↓

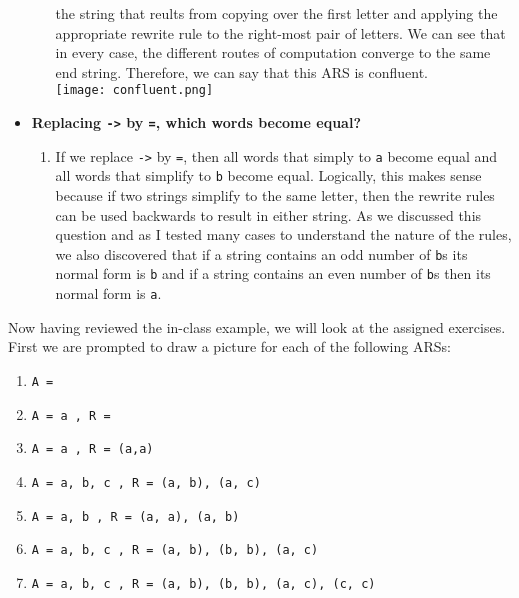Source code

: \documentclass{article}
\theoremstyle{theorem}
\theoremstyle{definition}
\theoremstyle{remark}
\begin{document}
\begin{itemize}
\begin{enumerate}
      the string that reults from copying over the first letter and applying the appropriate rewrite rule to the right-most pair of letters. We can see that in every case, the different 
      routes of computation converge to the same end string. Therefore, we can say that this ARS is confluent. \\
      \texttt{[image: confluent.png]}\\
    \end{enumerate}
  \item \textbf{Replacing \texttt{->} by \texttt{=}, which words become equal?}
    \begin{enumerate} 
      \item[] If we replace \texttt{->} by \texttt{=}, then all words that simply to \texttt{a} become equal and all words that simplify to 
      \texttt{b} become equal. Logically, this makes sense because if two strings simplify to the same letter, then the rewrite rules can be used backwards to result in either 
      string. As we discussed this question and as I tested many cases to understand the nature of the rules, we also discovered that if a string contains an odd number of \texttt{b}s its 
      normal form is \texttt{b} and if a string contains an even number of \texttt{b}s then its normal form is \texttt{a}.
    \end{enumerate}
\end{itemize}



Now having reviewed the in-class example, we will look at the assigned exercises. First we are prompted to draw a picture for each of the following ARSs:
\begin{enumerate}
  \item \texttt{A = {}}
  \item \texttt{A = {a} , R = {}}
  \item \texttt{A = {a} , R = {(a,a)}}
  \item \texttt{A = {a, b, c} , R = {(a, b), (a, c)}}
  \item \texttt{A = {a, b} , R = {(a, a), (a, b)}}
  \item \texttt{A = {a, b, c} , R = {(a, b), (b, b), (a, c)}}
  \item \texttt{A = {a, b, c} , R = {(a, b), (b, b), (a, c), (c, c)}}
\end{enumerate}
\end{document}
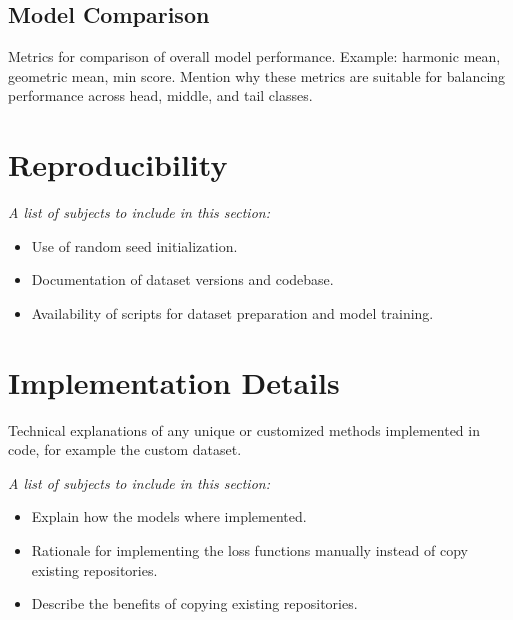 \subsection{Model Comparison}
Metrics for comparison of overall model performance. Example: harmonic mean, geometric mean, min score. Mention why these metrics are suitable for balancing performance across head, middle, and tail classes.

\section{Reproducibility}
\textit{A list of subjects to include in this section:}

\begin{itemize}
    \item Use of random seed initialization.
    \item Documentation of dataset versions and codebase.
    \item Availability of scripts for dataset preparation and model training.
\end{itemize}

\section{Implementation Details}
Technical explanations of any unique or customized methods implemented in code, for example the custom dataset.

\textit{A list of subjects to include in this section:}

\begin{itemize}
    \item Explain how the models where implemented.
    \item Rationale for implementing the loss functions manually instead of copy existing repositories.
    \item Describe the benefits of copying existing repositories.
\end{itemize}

↑

**TASK REQUIREMENTS**
From the listing above, collect every line that mentions the word "number".

**RESULT**
      string. As we discussed this question and as I tested many cases to understand the nature of the rules, we also discovered that if a string contains an odd number of \texttt{b}s its 
      normal form is \texttt{b} and if a string contains an even number of \texttt{b}s then its normal form is \texttt{a}.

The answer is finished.